Efeitos semelhantes – bem como outras dificuldades econômicas e sociais – são possíveis na situação atual. Entretanto, desta vez, os governos de alguns países vulneráveis podem ter menos capacidade de lidar com a oferta restrita do que em outras crises, como a Primavera Árabe e a pandemia de COVID-19 (Quadro 4).
O risco geral ao sistema alimentar pode superar o das crises contemporâneas
A pandemia exauriu o orçamento e a reserva monetária dos países e elevou sua dívida a níveis recordes, tornando-os menos resilientes diante dos aumentos de preços. A compra de alimentos representa uma parcela maior dos gastos do consumidor do que costumava representar, e o desemprego está em alta em muitos países; se os governos não conseguirem amortecer o choque, as famílias não terão escolha a não ser alocar uma parte maior de seu orçamento à compra de alimentos. Neste contexto, mesmo uma ligeira disrupção da oferta pode ter um impacto significativo nos preços mundiais dos produtos alimentares e na capacidade das sociedades de lidar com isso.

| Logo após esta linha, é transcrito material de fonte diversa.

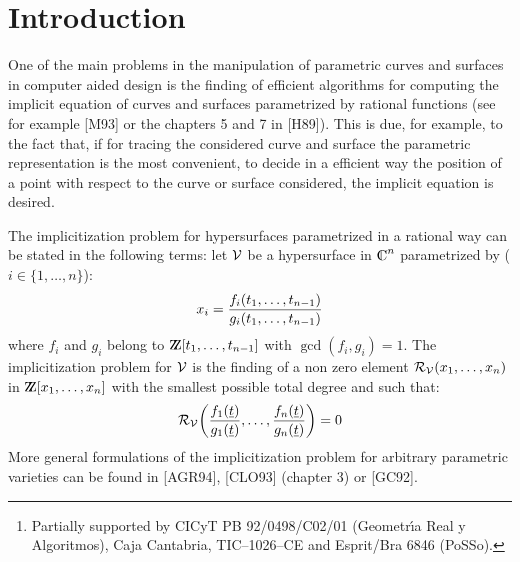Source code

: \author{L. Gonz\'alez-Vega\thanks{Partially supported by CICyT PB
92/0498/C02/01 (Geometr\'{\i}a Real y  Algoritmos), Caja Cantabria,
TIC--1026--CE and Esprit/Bra  6846 (PoSSo).}\\ 
Dpto. Matem\'aticas, Estad\'{\i}stica y Computaci\'on\\ Universidad de 
Cantabria, Santander 39071, Spain}

\date{ }


\maketitle

\begin{abstract} {\eirm This paper is devoted to present a new algorithm 
computing the implicit  equation of a parametric plane curve and several
classes of parametric surfaces in the three dimensional euclidean
space. This algorithm does not require of the computation of any
symbolic determinant or Grobner Basis, being these tools replaced by
the computation of some symmetric functions, in particular the Newton
Sums on the solution set of a well precised zero dimensional ideal.}
\end{abstract}

\section{Introduction}

One of the main problems in the manipulation of parametric curves and
surfaces in computer aided design is the finding of efficient
algorithms for computing the implicit equation of curves and surfaces
parametrized by rational functions (see for example [M93] or the
chapters 5 and 7 in [H89]). This is due, for example, to the fact
that, if for tracing the considered curve and surface the parametric
representation is the most convenient, to decide in a efficient way
the position of a point with respect to the curve or surface considered,
the implicit equation is desired.

The implicitization problem for hypersurfaces parametrized in a
rational way can be stated in the following terms: let  ${\cal V}$ be
a hypersurface in 
$\C^{n}$ parametrized by ($i\in \{1,\ldots,n\}$):
\[x_i={{f_i(t_1,\ldots,t_{n-1})}\over{g_i(t_1,\ldots,t_{n-1})}}\]
where
$f_i$ and $g_i$ belong to $\Z[t_1,\ldots,t_{n-1}]$ with
$\gcd(f_i,g_i)=1$. The implicitization problem for ${\cal V}$ is the
finding of a non zero element
${\cal R}_{\cal V}(x_1,\ldots,x_n)$ in $\Z[x_1,\ldots,x_n]$ with the
smallest possible total degree and such that:
\[{\cal R}_{\cal V}\bigg(
        {{f_1(\underline{t})}\over{g_1(\underline{t})}},\ldots,
        {{f_n(\underline{t})}\over{g_n(\underline{t})}}\bigg)=0\] 
More general formulations of the implicitization problem for
arbitrary parametric varieties can be found in [AGR94], [CLO93]
(chapter 3) or [GC92].

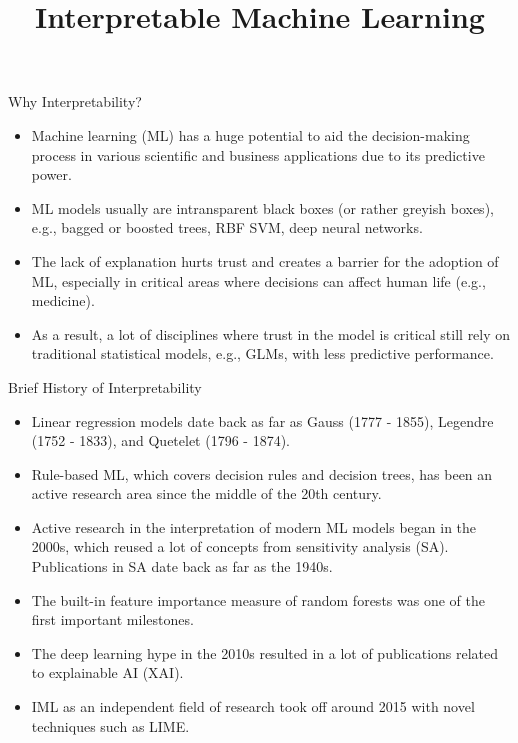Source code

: \documentclass[11pt,compress,t,notes=noshow, xcolor=table]{beamer}
\title{Interpretable Machine Learning}
\institute{\href{https://compstat-lmu.github.io/lecture_iml/}{compstat-lmu.github.io/lecture\_iml}}
\date{}
\begin{document}


\newcommand{\titlefigure}{figure/open_blackbox}
\newcommand{\learninggoals}{
\item Why do we need interpretability?
\item What have been the developments until now?}





\begin{vbframe}{Why Interpretability?}

\begin{itemize}
  \item  Machine learning (ML) has a huge potential to aid the decision-making process in various scientific and business applications due to its predictive power.
  \item ML models usually are intransparent black boxes (or rather greyish boxes), 
  e.g., bagged or boosted trees, RBF SVM, deep neural networks.
  \item The lack of explanation hurts trust and creates a barrier for the adoption of ML, especially in critical areas where decisions can affect human life (e.g., medicine).
  \item As a result, a lot of disciplines where trust in the model is critical still rely on traditional statistical models, e.g., GLMs, with less predictive performance.
\end{itemize}

\end{vbframe}



\begin{vbframe}{Brief History of Interpretability}
\begin{itemize}
\item Linear regression models date back as far as Gauss (1777 - 1855), Legendre (1752 - 1833), and Quetelet (1796 - 1874).
\item Rule-based ML, which covers decision rules and decision trees, has been an active research area since the middle of the 20th century.
\item Active research in the interpretation of modern ML models began in the 2000s, which reused a lot of concepts from sensitivity analysis (SA). Publications in SA date back as far as the 1940s.
\item The built-in feature importance measure of random forests was one of the first important milestones.
\item The deep learning hype in the 2010s resulted in a lot of publications related to explainable AI (XAI).
\item IML as an independent field of research took off around 2015 with novel techniques such as LIME. 
\end{itemize}
\end{vbframe}
\end{document}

Ao analisarmos as condições que estavam presentes antes da crise alimentar global de 2007–2008 e do aumento dos preços dos alimentos de 2010–2011, que contribuiu para a Primavera Árabe, observamos que os riscos ao sistema alimentar global são ainda maiores hoje.
Ações de mitigação ágeis podem ajudar a evitar os piores resultados
Stakeholders do mundo todo podem ser capazes de tomar medidas para ajudar a evitar que os cenários mais sombrios virem realidade. No curto prazo, três medidas fundamentais podem ajudar a reduzir os riscos:
- desbloquear as rotas logísticas do Mar Negro e diminuir os riscos relacionados a elas
- reduzir as restrições comerciais e liberar estoques reguladores; para reequilibrar a oferta global, cada país precisa aumentar a oferta de grãos comercializados no mercado mundial
- prestar ajuda financeira às regiões e populações mais afetadas
Ao mesmo tempo em que pensam em maneiras de mitigar a crise atual, os stakeholders devem pensar em como evitar a próxima. Tanto os governos como os players da cadeia de valor da agricultura alimentar precisam melhorar sua maneira de gerir os choques de oferta e demanda. A resiliência frente aos múltiplos riscos aqui destacados é essencial, particularmente em uma era na qual as mudanças climáticas estão causando eventos mais extremos, como as secas. Mesmo que essas disrupções ocorram em uma parte específica do mundo, a consequência pode ser uma disparada global dos preços – como a situação no Mar Negro demonstrou tão bem.
Mudanças fundamentais no comportamento global vindas tanto do setor público quanto do privado podem aumentar a transparência e a resiliência do sistema alimentar global. Entre as possíveis medidas a serem tomadas estão as seguintes:
- transformar a agricultura de forma sustentável para aumentar a produtividade, sobretudo em países importadores com população em rápido crescimento
- encontrar maneiras de reduzir o desperdício global de alimentos e otimizar o uso da terra para a produção de alimentos e biomassa
- acelerar o desenvolvimento e a adoção de carnes alternativas e incentivar o consumo das proteínas mais eficientes
Historicamente, os choques de oferta no sistema alimentar levaram à inflação, a uma menor solidez fiscal e à desnutrição – e, em alguns casos, a períodos de instabilidade política e violência. Dependendo da duração e da intensidade da guerra, as necessidades calóricas de 250 milhões de pessoas poderão deixar de ser atendidas pela oferta global. Essas estatísticas preocupantes ressaltam a magnitude e a urgência da situação.